Entries follow. Give back exactly the lines starting at the one containing "有关演示如何对 Power BI" and ending at the one containing "统一资源标识符 (URI) 是一个用于标识资源名称的值。", and no other lines.

-------------------------

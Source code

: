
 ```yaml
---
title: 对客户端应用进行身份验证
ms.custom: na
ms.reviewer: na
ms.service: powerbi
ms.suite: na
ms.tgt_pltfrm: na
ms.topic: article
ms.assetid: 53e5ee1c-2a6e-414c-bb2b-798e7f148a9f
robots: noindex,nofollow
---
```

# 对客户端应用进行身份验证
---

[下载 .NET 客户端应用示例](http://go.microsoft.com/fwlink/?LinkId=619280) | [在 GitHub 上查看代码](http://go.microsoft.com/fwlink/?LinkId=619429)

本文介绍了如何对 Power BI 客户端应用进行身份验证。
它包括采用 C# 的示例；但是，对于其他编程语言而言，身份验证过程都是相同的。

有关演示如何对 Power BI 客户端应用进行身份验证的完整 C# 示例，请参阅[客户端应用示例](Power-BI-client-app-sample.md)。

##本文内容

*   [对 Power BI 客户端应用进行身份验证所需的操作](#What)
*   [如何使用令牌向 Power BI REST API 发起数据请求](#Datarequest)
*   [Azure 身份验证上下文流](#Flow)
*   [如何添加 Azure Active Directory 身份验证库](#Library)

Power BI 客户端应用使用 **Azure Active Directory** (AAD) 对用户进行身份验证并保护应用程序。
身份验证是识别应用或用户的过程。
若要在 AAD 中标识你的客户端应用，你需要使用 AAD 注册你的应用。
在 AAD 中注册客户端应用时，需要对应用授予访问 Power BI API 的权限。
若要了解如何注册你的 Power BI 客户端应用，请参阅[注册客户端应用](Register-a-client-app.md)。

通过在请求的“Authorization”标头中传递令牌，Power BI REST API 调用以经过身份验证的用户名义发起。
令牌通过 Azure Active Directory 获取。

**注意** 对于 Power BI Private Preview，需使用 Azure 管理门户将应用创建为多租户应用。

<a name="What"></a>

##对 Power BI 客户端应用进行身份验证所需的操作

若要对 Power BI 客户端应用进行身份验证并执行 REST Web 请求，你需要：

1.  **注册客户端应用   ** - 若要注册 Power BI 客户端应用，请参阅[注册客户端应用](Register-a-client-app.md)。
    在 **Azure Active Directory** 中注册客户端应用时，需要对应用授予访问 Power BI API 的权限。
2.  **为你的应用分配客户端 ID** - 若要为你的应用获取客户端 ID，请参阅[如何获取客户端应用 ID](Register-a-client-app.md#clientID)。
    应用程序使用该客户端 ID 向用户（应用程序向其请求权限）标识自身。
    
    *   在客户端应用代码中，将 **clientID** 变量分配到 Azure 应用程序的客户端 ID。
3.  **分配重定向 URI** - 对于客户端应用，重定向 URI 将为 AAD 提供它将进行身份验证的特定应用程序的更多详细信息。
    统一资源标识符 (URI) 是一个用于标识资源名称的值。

-------------------------

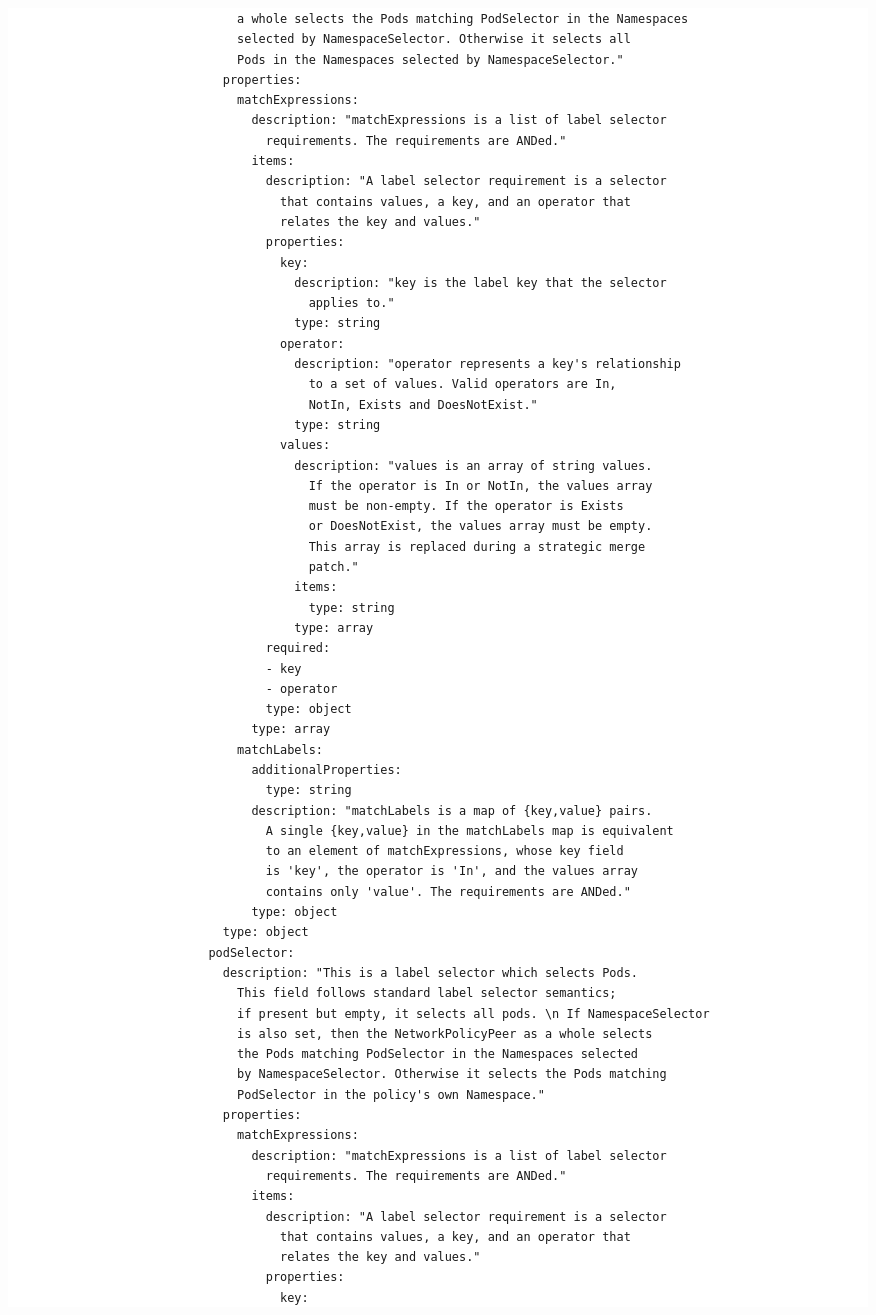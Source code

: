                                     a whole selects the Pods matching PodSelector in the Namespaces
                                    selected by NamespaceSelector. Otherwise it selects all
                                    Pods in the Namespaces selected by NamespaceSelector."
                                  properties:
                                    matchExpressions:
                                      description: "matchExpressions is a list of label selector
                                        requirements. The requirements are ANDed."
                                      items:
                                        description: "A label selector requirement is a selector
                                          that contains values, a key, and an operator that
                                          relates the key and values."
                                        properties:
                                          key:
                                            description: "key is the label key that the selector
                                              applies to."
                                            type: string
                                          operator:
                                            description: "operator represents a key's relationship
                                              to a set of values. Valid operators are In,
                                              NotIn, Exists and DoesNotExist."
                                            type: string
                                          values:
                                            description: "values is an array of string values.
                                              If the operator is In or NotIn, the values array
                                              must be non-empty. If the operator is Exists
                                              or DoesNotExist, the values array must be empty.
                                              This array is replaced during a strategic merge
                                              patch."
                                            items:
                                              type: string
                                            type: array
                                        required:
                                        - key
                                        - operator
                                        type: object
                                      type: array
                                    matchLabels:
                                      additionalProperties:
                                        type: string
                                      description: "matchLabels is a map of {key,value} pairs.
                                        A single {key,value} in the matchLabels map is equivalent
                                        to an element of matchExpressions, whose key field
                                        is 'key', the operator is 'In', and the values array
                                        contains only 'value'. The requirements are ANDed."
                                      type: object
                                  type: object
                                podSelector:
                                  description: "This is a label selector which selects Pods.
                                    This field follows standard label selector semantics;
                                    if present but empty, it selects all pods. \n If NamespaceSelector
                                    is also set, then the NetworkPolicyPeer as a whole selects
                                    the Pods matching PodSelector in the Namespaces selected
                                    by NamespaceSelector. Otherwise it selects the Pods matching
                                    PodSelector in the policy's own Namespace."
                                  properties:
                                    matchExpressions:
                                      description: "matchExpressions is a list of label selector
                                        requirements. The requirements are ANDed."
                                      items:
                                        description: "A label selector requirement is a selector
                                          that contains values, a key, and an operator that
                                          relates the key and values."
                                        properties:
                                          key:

-------------------------

--- Result of the task ---
有关演示如何对 Power BI 客户端应用进行身份验证的完整 C# 示例，请参阅[客户端应用示例](Power-BI-client-app-sample.md)。

##本文内容

*   [对 Power BI 客户端应用进行身份验证所需的操作](#What)
*   [如何使用令牌向 Power BI REST API 发起数据请求](#Datarequest)
*   [Azure 身份验证上下文流](#Flow)
*   [如何添加 Azure Active Directory 身份验证库](#Library)

Power BI 客户端应用使用 **Azure Active Directory** (AAD) 对用户进行身份验证并保护应用程序。
身份验证是识别应用或用户的过程。
若要在 AAD 中标识你的客户端应用，你需要使用 AAD 注册你的应用。
在 AAD 中注册客户端应用时，需要对应用授予访问 Power BI API 的权限。
若要了解如何注册你的 Power BI 客户端应用，请参阅[注册客户端应用](Register-a-client-app.md)。

通过在请求的“Authorization”标头中传递令牌，Power BI REST API 调用以经过身份验证的用户名义发起。
令牌通过 Azure Active Directory 获取。

**注意** 对于 Power BI Private Preview，需使用 Azure 管理门户将应用创建为多租户应用。

<a name="What"></a>

##对 Power BI 客户端应用进行身份验证所需的操作

若要对 Power BI 客户端应用进行身份验证并执行 REST Web 请求，你需要：

1.  **注册客户端应用   ** - 若要注册 Power BI 客户端应用，请参阅[注册客户端应用](Register-a-client-app.md)。
    在 **Azure Active Directory** 中注册客户端应用时，需要对应用授予访问 Power BI API 的权限。
2.  **为你的应用分配客户端 ID** - 若要为你的应用获取客户端 ID，请参阅[如何获取客户端应用 ID](Register-a-client-app.md#clientID)。
    应用程序使用该客户端 ID 向用户（应用程序向其请求权限）标识自身。
    
    *   在客户端应用代码中，将 **clientID** 变量分配到 Azure 应用程序的客户端 ID。
3.  **分配重定向 URI** - 对于客户端应用，重定向 URI 将为 AAD 提供它将进行身份验证的特定应用程序的更多详细信息。
    统一资源标识符 (URI) 是一个用于标识资源名称的值。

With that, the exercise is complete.